Waarom krimpen onze hersenen?
Het menselijk brein krimpt. Ruim 7 miljoen jaar lang nam de omvang van de hersenen van mensachtigen toe - bijna een verdrievoudiging in grootte. De laatste 10.000 jaar is het volume echter in een alarmerend tempo kleiner geworden en niemand weet precies waarom. Ongeacht geslacht of etniciteit is de inhoud van ons brein afgenomen van 1.500 kubieke centimeter (cc) naar 1.350 cc. Als we op dezelfde voet doorgaan, eindigen we met hetzelfde formaat hersenen als Homo Erectus, een oude menselijke soort die zo'n 70.000 jaar geleden uitstierf. Deze mensachtige had een herseninhoud van 1.100 cc.
Kleinere hersenen = minder intelligent?
Over deze vraag lopen de meningen nogal uiteen. In de eerste plaats is niet alleen de grootte van de hersenen relevant, maar de grootte van de hersenen in verhouding tot de lichaamsgrootte. Deze wordt aangeduid als de encefalisatiequotiënt (EQ). Uit onderzoek blijkt dat er een nauwe relatie tussen intelligentie en EQ bestaat. Mensachtigen zijn in de loop van miljoenen jaren steeds kleiner geworden, maar het verontrustende is dat onze hersenen nu sneller krimpen dan ons lichaam. Betekent dit dat mensen steeds dommer worden, of zijn kleinere hersenen niet per definitie slecht?
Veel wetenschappers betogen dat groter niet altijd beter betekent. De afname van de grootte van onze hersenen kan een evolutionair voordeel zijn, omdat het erop zou kunnen wijzen dat we evolueren naar een minder agressieve diersoort. Zo hebben chimpansees bijvoorbeeld grotere hersenen dan bonobo's, maar ze zijn minder geneigd om problemen op te lossen door middel van teamwork, omdat ze veel agressiever zijn.
Andere voorstanders van de 'groter is niet beter'-hypothese betogen dat onze voorouders een grotere visuele cortex hadden, omdat goede ogen noodzakelijk waren om te overleven. Maar doordat de mens steeds socialer werd, werd goed zicht steeds minder belangrijk. Degenen met een kleinere visuele cortex hadden meer energie over voor de sociale gebieden van de hersenen, waardoor hun overlevingskansen groter werden.
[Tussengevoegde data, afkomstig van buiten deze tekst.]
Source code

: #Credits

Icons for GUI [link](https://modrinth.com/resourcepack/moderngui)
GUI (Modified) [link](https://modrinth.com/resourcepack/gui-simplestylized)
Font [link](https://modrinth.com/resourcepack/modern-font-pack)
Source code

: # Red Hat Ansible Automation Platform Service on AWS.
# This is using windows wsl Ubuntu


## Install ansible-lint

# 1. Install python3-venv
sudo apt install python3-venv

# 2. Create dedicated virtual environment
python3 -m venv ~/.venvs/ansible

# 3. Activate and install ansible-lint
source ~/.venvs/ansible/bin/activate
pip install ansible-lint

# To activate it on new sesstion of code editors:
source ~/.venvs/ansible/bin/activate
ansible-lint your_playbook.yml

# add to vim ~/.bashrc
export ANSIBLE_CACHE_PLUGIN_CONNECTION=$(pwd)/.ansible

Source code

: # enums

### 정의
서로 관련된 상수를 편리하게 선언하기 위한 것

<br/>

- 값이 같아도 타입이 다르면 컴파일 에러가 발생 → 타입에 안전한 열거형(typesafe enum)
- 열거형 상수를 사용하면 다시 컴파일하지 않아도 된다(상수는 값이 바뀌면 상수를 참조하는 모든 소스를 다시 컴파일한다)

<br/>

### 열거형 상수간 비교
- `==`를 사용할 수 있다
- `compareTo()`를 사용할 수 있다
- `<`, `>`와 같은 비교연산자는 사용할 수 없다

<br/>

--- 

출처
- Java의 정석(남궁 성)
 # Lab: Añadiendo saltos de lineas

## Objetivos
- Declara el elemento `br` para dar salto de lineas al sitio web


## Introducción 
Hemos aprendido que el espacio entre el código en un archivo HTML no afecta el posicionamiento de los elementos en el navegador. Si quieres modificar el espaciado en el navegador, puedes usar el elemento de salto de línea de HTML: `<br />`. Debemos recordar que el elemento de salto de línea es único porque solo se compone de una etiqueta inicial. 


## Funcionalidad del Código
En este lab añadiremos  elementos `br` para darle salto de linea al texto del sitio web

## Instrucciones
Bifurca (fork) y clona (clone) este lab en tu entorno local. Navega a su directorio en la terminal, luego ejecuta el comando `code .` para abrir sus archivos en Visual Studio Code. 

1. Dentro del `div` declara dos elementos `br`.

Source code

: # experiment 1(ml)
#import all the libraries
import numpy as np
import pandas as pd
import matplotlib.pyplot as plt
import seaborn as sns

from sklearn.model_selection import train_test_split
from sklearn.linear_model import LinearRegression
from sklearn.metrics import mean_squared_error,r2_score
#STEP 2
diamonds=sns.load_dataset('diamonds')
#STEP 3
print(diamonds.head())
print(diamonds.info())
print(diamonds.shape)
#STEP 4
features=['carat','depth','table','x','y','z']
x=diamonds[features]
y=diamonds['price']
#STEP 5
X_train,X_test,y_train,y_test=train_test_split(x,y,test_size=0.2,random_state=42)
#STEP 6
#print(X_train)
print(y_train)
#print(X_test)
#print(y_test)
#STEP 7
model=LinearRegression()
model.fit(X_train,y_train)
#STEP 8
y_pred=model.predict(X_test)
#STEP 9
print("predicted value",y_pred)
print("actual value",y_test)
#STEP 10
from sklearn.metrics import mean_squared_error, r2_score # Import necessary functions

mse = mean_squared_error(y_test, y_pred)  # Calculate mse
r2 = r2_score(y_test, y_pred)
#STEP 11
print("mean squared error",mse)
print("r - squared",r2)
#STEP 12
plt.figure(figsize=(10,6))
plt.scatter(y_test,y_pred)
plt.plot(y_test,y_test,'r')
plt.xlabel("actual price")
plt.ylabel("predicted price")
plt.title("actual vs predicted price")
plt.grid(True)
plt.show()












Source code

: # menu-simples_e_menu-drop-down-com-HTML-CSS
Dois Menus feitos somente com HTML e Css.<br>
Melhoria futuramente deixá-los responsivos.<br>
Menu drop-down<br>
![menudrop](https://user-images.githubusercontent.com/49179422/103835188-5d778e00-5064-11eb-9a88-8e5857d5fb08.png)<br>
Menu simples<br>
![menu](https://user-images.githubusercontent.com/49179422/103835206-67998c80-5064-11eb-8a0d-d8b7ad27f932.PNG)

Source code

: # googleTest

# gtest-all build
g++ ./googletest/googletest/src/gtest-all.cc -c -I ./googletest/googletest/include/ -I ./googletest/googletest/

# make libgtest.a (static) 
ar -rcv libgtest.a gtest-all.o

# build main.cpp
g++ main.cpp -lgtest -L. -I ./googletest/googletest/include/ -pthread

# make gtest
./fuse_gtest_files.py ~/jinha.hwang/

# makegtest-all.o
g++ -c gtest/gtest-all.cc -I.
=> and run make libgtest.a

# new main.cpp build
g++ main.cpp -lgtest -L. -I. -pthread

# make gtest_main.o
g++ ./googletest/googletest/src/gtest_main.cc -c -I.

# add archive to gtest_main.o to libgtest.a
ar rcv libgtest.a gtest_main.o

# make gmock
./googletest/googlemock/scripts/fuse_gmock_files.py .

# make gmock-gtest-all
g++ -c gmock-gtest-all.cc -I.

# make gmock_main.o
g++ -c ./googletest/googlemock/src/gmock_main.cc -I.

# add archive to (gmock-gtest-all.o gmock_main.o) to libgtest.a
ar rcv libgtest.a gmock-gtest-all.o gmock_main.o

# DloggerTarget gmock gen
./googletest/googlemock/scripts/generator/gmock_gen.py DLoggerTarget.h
Uit recent onderzoek blijkt echter dat deze hypothesen niet overeenstemmen met de werkelijkheid, omdat niet slechts bepaalde gebieden van de hersenen krimpen. De hele hersenen worden kleiner. Als het idee over de visuele cortex correct was, zouden we alleen krimp zien in dat deel van de hersenen.
De enige uitzondering is de frontale kwab, die lijkt toe te nemen in grootte. De frontale kwab is het gebied in de hersenen dat verantwoordelijk is voor spraak, begrip van de spraak van anderen en lezen en schrijven. Het is mogelijk dat we die dingen nu veel meer doen - met name lezen en schrijven - ten opzichte van duizenden jaren geleden.
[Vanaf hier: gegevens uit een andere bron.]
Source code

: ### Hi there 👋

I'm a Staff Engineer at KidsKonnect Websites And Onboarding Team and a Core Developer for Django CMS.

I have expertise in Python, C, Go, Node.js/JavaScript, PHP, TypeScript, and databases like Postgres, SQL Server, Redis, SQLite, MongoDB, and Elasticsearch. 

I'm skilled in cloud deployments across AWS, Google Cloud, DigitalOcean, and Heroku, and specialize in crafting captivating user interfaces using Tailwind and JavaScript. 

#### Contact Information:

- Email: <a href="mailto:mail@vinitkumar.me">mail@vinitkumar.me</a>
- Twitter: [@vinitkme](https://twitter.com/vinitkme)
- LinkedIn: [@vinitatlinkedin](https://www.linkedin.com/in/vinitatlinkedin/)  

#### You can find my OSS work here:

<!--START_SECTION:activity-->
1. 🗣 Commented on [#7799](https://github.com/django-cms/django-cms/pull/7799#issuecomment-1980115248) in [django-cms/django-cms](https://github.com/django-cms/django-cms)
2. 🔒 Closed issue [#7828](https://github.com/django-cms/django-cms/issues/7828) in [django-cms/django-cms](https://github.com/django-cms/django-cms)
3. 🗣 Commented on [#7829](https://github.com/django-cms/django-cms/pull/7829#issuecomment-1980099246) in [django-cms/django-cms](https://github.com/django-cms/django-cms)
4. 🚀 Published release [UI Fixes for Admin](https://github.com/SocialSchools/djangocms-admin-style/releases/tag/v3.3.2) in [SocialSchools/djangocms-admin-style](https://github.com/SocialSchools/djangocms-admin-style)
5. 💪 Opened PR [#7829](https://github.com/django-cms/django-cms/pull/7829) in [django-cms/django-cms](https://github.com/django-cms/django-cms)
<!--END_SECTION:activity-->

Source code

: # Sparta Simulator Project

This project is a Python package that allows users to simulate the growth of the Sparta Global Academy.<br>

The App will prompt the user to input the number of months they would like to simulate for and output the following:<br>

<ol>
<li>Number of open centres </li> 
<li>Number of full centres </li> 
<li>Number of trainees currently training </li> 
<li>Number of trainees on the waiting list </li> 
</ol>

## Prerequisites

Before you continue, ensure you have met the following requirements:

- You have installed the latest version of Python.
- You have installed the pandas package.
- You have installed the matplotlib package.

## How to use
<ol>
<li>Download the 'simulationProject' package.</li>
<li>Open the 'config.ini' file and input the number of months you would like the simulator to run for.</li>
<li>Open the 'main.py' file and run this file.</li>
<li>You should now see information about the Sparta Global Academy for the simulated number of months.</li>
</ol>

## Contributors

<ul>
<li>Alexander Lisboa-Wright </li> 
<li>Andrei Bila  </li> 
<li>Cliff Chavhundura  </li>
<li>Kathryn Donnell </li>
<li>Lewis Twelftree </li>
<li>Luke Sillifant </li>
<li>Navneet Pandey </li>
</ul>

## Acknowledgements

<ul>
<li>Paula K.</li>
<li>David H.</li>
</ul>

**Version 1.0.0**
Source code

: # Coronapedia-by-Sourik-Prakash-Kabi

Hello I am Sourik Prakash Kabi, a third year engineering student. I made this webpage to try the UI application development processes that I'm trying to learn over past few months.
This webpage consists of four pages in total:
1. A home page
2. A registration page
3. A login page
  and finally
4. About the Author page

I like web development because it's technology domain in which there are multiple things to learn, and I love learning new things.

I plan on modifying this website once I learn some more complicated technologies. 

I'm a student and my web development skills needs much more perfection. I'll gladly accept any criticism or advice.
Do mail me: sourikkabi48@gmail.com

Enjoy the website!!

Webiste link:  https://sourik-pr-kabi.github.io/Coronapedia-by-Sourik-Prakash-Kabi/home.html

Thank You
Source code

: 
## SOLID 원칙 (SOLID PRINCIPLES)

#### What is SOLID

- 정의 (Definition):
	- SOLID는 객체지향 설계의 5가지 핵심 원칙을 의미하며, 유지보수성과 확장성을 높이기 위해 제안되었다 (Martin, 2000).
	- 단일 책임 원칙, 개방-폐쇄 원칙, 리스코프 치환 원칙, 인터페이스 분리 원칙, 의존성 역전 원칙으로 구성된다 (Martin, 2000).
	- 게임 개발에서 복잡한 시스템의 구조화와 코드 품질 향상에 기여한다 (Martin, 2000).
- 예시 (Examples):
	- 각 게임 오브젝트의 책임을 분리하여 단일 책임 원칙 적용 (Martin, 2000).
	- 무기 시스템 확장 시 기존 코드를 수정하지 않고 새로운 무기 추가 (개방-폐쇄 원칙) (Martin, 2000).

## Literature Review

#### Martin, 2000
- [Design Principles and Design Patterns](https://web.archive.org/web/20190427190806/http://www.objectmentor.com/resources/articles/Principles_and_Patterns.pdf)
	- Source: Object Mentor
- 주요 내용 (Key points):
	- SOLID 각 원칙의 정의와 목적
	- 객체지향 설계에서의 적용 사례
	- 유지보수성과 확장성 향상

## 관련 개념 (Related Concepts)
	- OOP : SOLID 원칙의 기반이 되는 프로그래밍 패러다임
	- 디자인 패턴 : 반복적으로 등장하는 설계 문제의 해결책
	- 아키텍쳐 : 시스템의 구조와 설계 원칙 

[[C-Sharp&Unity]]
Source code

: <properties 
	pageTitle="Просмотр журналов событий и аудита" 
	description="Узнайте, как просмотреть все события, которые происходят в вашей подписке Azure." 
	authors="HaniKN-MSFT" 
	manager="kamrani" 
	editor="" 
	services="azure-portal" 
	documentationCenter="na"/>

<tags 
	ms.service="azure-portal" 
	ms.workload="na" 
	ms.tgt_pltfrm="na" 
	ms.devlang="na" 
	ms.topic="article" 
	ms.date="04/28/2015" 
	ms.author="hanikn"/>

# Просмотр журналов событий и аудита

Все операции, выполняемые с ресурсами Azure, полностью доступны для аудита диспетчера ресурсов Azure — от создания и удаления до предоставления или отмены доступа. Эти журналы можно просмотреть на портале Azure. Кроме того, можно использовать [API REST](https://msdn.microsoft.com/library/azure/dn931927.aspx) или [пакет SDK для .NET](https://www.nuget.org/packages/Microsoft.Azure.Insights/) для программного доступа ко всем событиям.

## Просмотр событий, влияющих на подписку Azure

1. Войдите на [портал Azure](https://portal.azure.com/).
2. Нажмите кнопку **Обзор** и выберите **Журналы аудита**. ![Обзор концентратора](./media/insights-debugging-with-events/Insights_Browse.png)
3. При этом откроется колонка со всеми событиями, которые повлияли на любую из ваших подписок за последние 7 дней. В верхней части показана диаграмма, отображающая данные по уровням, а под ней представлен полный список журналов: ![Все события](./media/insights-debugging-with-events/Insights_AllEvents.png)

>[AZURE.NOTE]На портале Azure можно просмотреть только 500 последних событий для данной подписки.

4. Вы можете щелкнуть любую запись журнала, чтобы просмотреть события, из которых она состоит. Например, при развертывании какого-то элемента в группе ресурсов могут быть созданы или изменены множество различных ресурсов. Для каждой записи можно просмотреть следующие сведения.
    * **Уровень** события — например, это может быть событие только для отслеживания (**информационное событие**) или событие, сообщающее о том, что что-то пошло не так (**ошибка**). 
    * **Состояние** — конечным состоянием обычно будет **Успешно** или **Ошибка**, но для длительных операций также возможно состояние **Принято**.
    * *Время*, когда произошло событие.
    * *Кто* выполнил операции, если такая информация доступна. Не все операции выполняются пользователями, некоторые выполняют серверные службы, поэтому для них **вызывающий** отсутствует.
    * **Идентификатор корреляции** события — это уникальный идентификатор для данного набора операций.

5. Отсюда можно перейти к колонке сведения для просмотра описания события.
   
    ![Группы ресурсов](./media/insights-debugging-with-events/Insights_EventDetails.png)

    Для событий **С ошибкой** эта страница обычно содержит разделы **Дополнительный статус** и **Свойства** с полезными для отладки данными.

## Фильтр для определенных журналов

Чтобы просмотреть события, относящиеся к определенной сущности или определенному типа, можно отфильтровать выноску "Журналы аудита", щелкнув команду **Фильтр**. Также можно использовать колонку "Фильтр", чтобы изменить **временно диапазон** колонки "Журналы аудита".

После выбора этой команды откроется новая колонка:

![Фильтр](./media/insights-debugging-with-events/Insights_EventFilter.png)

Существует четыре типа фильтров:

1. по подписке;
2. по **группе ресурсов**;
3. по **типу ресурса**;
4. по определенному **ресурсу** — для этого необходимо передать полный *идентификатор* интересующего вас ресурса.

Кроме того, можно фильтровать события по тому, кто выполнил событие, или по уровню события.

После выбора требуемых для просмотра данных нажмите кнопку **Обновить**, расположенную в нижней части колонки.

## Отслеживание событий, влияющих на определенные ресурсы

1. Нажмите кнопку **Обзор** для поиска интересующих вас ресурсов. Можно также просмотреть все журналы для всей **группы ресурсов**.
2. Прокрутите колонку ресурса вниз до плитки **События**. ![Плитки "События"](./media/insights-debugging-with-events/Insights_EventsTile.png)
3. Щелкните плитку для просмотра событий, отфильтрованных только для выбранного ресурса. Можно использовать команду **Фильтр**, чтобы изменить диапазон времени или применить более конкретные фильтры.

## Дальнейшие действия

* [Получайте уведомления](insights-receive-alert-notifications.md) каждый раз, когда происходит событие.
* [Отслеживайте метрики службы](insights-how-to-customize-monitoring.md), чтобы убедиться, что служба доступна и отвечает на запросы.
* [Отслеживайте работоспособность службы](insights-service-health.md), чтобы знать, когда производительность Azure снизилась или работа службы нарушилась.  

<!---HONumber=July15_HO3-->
Technologie vervangt menselijke vaardigheden
Terwijl tal van hypothesen naar voren zijn gebracht die het krimpen van het menselijk brein proberen te rechtvaardigen, zijn er ook veel die een stuk minder optimistisch zijn. Minder positieve wetenschappers stellen dat de selectiedruk om slim te zijn afneemt zodra mensen eenmaal agrarische nederzettingen hebben gevormd. Een jager-verzamelaar die niet wist hoe hij voor zijn eigen voedsel en onderdak moest zorgen, stierf samen met zijn nageslacht.
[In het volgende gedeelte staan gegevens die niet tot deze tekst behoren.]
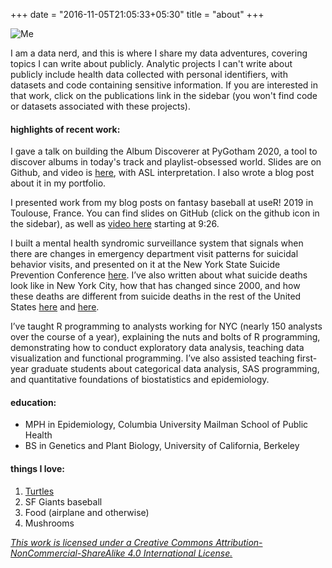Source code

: +++
date = "2016-11-05T21:05:33+05:30"
title = "about"
+++

![Me][1]

I am a data nerd, and this is where I share my data adventures, covering topics I can write about publicly. Analytic projects I can't write about publicly include health data collected with personal identifiers, with datasets and code containing sensitive information. If you are interested in that work, click on the publications link in the sidebar (you won't find code or datasets associated with these projects).

#### highlights of recent work:

I gave a talk on building the Album Discoverer at PyGotham 2020, a tool to discover albums in today's track and playlist-obsessed world. Slides are on Github, and video is [here][2], with ASL interpretation. I also wrote a blog post about it in my portfolio.

I presented work from my blog posts on fantasy baseball at useR! 2019 in Toulouse, France. You can find slides on GitHub (click on the github icon in the sidebar), as well as [video here][3] starting at 9:26. 

I built a mental health syndromic surveillance system that signals when there are changes in emergency department visit patterns for suicidal behavior visits, and presented on it at the New York State Suicide Prevention Conference [here][4]. I’ve also written about what suicide deaths look like in New York City, how that has changed since 2000, and how these deaths are different from suicide deaths in the rest of the United States [here][5] and [here][6].

I’ve taught R programming to analysts working for NYC (nearly 150 analysts over the course of a year), explaining the nuts and bolts of R programming, demonstrating how to conduct exploratory data analysis, teaching data visualization and functional programming. I’ve also assisted teaching first-year graduate students about categorical data analysis, SAS programming, and quantitative foundations of biostatistics and epidemiology.

#### education:
- MPH in Epidemiology, Columbia University Mailman School of Public Health 
- BS in Genetics and Plant Biology, University of California, Berkeley

#### things I love:
1. [Turtles][7]
2. SF Giants baseball
3. Food (airplane and otherwise)
4. Mushrooms

_[This work is licensed under a Creative Commons Attribution-NonCommercial-ShareAlike 4.0 International License.][8]_

[1]: /img/photo.jpg
[2]: https://www.youtube.com/watch?v=AdU8vkC-FGs
[3]: https://www.youtube.com/watch?v=uhQMBArGXRE
[4]: https://nyssuicidepreventionconference.org/wp-content/uploads/2018/09/Angeline-Protacio-NYC-Mental-Health-Syndromic-Surveillance-System1.pdf
[5]: https://www1.nyc.gov/assets/doh/downloads/pdf/epi/databrief75.pdf
[6]: https://www1.nyc.gov/assets/doh/downloads/pdf/epi/databrief101.pdf
[7]: /img/turtle.jpg
[8]: http://creativecommons.org/licenses/by-nc-sa/4.0/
Tegenwoordig is een gebrek aan zulke basisvaardigheden echter niet meer fataal. Extreme natuurlijke selectie is daardoor verleden tijd. Door de opkomst van technologie is de noodzaak voor menselijke vaardigheid, creativiteit en geheugencapaciteit enorm afgenomen. In plaats van het onthouden van navigatieroutes zetten we onze satellietnavigatie aan, en telefoonnummers en adressen bewaren we op onze iPhones en Blackberries. Onze technologie evolueert razendsnel, maar voor onze intelligentie kon dat wel eens nadelig uitpakken.
Op zich is dat niet vreemd: onze hersenen vormen slechts 2% van ons totale gewicht, maar verbruiken 20% van onze totale energie-inname. Bovendien maakt ons grote hoofd een bevalling voor mensen moeilijker en pijnlijker dan voor andere primaten. Het is dus logisch dat evolutie en natuurlijke selectie de omvang van onze hersenen zoveel mogelijk proberen te beperken, gezien het feit dat we er de laatste millennia minder gebruik van zijn gaan maken.